Parr odłożył słuchawkę, zadumany wielce.
Talja zajęła się po kolacji cerowaniem pończoch, jednocześnie oddalając od siebie myśl o Jacku Beardmore, co nie było zgoła rzeczą łatwą.
Nagle zapukano i messenger-boy wręczył jej pudełko, wyglądające tak, jakby zeń dobyto przed chwilą parę trzewików.
Otworzyła przesyłkę w sypialni.
— Zna pani, — wyczytała drukowanemi literami, — wejście do domu Froyanta przez sklepione podziemie aż do pracowni. Proszę tam zaczekać z zawartością pudełka, aż dam dalsze zlecenia.
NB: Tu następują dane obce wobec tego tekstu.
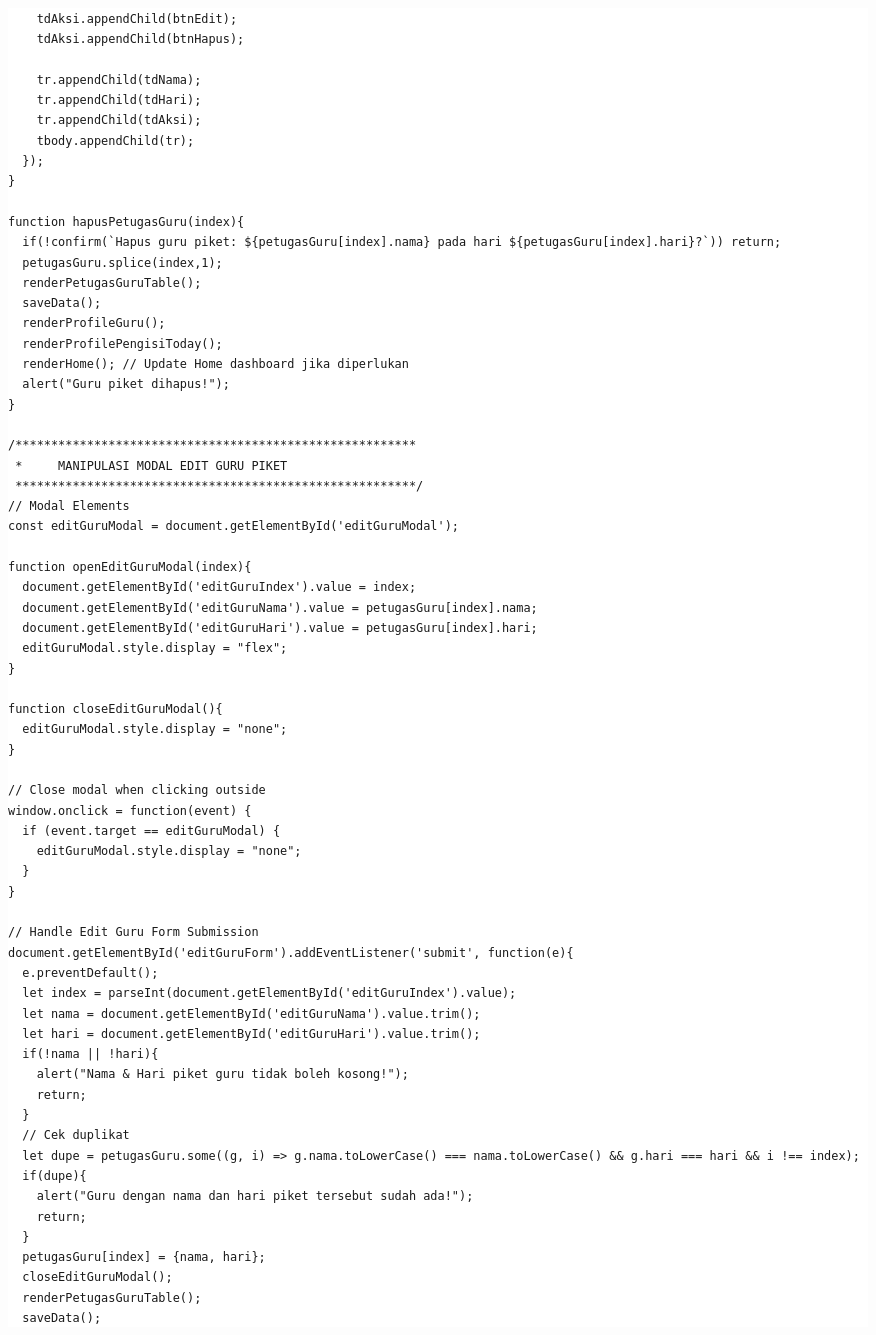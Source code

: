         tdAksi.appendChild(btnEdit);
        tdAksi.appendChild(btnHapus);

        tr.appendChild(tdNama);
        tr.appendChild(tdHari);
        tr.appendChild(tdAksi);
        tbody.appendChild(tr);
      });
    }

    function hapusPetugasGuru(index){
      if(!confirm(`Hapus guru piket: ${petugasGuru[index].nama} pada hari ${petugasGuru[index].hari}?`)) return;
      petugasGuru.splice(index,1);
      renderPetugasGuruTable();
      saveData();
      renderProfileGuru();
      renderProfilePengisiToday();
      renderHome(); // Update Home dashboard jika diperlukan
      alert("Guru piket dihapus!");
    }

    /********************************************************
     *     MANIPULASI MODAL EDIT GURU PIKET
     ********************************************************/
    // Modal Elements
    const editGuruModal = document.getElementById('editGuruModal');

    function openEditGuruModal(index){
      document.getElementById('editGuruIndex').value = index;
      document.getElementById('editGuruNama').value = petugasGuru[index].nama;
      document.getElementById('editGuruHari').value = petugasGuru[index].hari;
      editGuruModal.style.display = "flex";
    }

    function closeEditGuruModal(){
      editGuruModal.style.display = "none";
    }

    // Close modal when clicking outside
    window.onclick = function(event) {
      if (event.target == editGuruModal) {
        editGuruModal.style.display = "none";
      }
    }

    // Handle Edit Guru Form Submission
    document.getElementById('editGuruForm').addEventListener('submit', function(e){
      e.preventDefault();
      let index = parseInt(document.getElementById('editGuruIndex').value);
      let nama = document.getElementById('editGuruNama').value.trim();
      let hari = document.getElementById('editGuruHari').value.trim();
      if(!nama || !hari){
        alert("Nama & Hari piket guru tidak boleh kosong!");
        return;
      }
      // Cek duplikat
      let dupe = petugasGuru.some((g, i) => g.nama.toLowerCase() === nama.toLowerCase() && g.hari === hari && i !== index);
      if(dupe){
        alert("Guru dengan nama dan hari piket tersebut sudah ada!");
        return;
      }
      petugasGuru[index] = {nama, hari};
      closeEditGuruModal();
      renderPetugasGuruTable();
      saveData();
W pudełku była leworęczna rękawica szoferska, sięgająca jej do łokcia i sztylet, ostry jak brzytwa, o krągłej gardzie.
Spróbowała porozumieć się telefonicznie, ale powiedziano jej, że niema nikogo.
Nie było dużo czasu. Włożyła przesłane przedmioty do torebki i wyszła.
W pół godziny potem przybyli do Froyanta Yale i Parr. Uderzyło obu, że cały dom był jaskrawo oświetlony, co stało w wielkiej sprzeczności ze skąpstwem gospodarza.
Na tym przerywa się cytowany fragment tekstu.